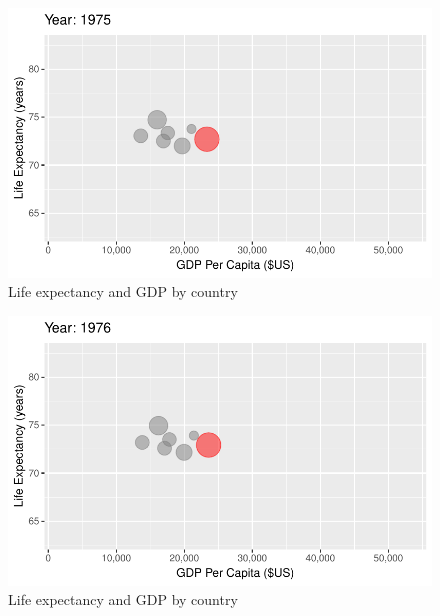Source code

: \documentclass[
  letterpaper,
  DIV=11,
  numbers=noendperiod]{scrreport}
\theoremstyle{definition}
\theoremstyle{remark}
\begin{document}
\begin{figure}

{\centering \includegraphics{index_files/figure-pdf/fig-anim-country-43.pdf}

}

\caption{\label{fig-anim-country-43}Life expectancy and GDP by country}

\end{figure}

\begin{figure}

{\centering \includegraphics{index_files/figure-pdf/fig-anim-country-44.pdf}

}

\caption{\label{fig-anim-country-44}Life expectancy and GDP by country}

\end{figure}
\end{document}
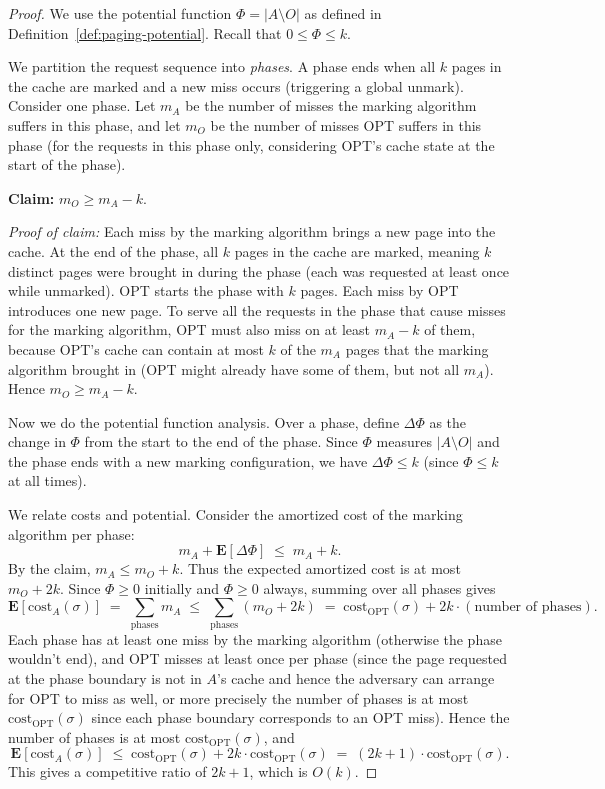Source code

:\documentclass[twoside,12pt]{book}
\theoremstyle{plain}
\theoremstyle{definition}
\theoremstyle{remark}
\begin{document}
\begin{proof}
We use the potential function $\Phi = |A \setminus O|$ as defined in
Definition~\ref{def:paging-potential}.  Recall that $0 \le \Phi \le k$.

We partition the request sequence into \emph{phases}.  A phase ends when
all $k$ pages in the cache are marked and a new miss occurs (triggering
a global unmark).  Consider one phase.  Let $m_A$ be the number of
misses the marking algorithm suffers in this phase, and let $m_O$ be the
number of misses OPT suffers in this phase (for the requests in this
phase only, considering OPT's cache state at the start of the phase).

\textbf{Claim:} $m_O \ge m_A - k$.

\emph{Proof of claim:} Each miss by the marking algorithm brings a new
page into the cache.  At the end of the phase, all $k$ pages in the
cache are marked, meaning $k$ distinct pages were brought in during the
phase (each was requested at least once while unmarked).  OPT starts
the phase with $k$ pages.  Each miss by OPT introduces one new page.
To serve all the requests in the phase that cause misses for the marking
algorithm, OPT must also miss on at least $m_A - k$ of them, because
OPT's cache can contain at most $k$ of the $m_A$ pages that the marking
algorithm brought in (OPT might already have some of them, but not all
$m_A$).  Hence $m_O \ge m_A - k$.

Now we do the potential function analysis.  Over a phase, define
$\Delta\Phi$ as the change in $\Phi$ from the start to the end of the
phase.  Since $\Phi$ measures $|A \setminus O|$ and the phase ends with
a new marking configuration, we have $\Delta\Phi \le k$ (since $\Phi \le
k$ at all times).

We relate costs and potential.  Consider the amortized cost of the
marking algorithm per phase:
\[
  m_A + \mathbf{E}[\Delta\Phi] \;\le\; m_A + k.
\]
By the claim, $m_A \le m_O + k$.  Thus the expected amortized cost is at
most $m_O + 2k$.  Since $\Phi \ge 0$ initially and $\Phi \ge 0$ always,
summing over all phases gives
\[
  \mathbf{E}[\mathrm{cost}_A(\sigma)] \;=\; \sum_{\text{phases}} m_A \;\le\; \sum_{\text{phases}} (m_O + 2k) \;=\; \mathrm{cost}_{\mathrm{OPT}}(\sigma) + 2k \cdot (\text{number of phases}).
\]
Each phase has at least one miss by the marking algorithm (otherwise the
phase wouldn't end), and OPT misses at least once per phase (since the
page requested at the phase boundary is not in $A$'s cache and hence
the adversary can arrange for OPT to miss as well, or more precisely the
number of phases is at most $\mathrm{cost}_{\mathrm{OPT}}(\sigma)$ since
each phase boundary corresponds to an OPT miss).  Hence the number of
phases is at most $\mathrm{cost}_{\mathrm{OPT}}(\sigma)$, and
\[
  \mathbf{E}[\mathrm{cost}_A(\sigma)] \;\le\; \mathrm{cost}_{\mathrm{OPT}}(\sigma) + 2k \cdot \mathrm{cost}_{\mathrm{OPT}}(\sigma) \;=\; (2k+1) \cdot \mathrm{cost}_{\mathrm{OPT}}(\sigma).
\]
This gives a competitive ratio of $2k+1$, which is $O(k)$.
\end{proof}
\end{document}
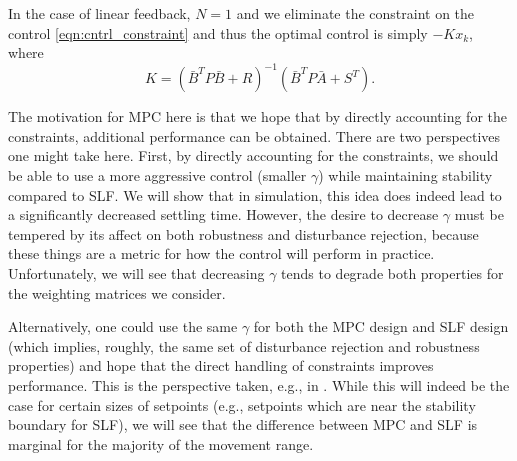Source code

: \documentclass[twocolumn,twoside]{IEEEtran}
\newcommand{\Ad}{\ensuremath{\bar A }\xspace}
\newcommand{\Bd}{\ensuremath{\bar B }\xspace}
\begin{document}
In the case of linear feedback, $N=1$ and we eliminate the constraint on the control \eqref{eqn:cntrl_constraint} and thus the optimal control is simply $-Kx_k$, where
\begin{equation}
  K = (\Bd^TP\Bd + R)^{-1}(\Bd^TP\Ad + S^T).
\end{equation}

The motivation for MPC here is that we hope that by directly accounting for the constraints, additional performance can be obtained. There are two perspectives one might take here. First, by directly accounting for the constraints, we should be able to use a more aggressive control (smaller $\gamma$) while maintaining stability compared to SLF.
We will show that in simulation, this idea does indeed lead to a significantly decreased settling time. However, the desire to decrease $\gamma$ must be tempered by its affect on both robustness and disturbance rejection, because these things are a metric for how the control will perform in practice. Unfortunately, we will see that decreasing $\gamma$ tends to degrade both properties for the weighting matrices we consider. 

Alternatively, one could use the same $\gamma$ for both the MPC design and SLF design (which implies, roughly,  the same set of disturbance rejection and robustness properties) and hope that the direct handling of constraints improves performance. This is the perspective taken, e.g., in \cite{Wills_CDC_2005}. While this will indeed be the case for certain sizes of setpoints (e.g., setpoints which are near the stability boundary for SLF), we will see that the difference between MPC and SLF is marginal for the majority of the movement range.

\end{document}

·····

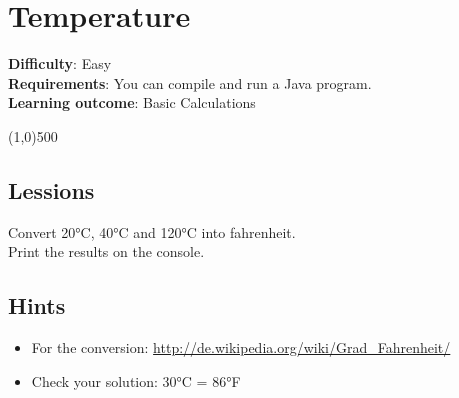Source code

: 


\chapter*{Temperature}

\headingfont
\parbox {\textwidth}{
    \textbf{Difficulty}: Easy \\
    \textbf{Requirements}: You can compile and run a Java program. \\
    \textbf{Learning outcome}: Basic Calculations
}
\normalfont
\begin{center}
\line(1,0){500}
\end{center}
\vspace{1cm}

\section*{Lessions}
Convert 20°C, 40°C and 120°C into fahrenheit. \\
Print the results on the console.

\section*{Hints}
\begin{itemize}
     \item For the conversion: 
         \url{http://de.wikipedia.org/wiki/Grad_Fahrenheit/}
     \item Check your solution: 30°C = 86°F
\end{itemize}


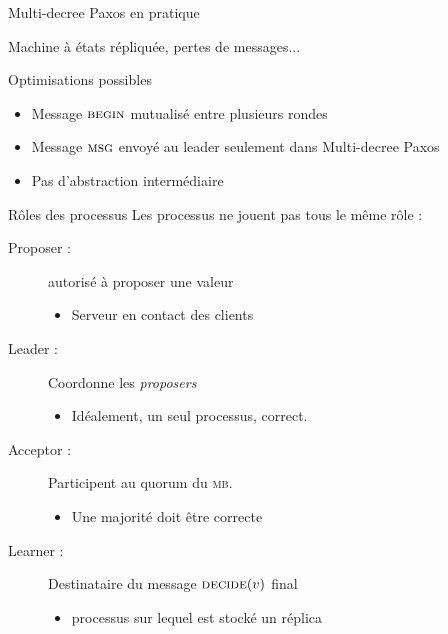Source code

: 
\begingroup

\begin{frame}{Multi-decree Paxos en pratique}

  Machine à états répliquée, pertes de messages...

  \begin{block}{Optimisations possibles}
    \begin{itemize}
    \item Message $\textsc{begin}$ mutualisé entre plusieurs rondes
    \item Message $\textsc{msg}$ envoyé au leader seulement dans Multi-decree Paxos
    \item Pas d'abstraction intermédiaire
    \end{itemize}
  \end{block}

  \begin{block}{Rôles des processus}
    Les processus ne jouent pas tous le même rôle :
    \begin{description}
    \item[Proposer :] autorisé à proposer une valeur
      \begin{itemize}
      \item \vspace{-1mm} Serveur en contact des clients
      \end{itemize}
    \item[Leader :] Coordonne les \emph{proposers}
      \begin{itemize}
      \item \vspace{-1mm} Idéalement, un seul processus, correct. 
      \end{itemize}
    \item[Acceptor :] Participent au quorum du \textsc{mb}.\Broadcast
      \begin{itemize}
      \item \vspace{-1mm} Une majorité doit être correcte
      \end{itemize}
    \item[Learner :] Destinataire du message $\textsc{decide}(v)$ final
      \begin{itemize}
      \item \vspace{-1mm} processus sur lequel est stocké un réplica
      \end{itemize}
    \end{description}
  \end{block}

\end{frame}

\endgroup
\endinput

·····

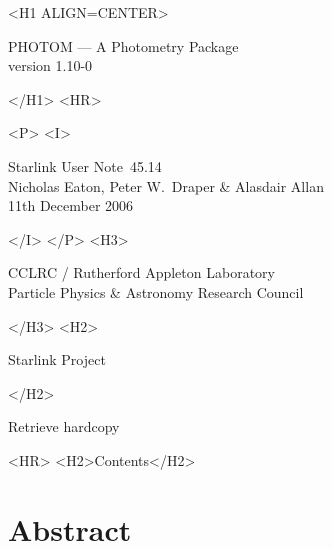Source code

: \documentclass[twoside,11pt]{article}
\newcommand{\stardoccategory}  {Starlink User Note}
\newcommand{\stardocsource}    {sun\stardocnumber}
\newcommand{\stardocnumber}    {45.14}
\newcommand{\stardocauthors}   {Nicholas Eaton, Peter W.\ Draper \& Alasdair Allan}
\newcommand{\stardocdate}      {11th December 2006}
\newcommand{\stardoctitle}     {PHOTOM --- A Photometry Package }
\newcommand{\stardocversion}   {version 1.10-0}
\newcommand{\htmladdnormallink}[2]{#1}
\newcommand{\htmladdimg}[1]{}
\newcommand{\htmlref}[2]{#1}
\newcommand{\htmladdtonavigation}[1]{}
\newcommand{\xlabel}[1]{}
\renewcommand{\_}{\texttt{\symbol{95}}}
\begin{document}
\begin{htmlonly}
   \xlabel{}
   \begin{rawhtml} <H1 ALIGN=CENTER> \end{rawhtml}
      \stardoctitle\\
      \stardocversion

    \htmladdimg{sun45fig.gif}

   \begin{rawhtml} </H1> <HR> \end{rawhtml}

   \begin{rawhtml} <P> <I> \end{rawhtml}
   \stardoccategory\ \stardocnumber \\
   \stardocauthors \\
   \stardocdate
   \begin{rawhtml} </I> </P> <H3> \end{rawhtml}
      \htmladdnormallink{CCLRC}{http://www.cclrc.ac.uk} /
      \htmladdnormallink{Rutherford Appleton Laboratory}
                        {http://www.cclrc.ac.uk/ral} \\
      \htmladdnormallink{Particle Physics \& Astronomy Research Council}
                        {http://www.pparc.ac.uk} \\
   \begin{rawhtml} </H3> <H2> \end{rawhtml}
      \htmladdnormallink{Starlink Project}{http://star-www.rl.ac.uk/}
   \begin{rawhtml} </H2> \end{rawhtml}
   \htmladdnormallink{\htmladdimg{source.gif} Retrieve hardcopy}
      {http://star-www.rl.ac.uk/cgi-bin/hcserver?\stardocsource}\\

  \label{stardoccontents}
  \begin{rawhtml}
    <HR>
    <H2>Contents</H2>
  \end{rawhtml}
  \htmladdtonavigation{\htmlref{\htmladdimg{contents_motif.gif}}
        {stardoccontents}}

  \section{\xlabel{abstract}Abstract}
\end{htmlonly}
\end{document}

·····

#### [Task to carry out]
Scan the data for the word "documentclass" and copy every line where it shows up.

#### [Worked solution]
: \documentclass[
:\documentclass[twoside,12pt]{book}
: \documentclass[twocolumn,twoside]{IEEEtran}
: \documentclass[twoside,11pt]{article}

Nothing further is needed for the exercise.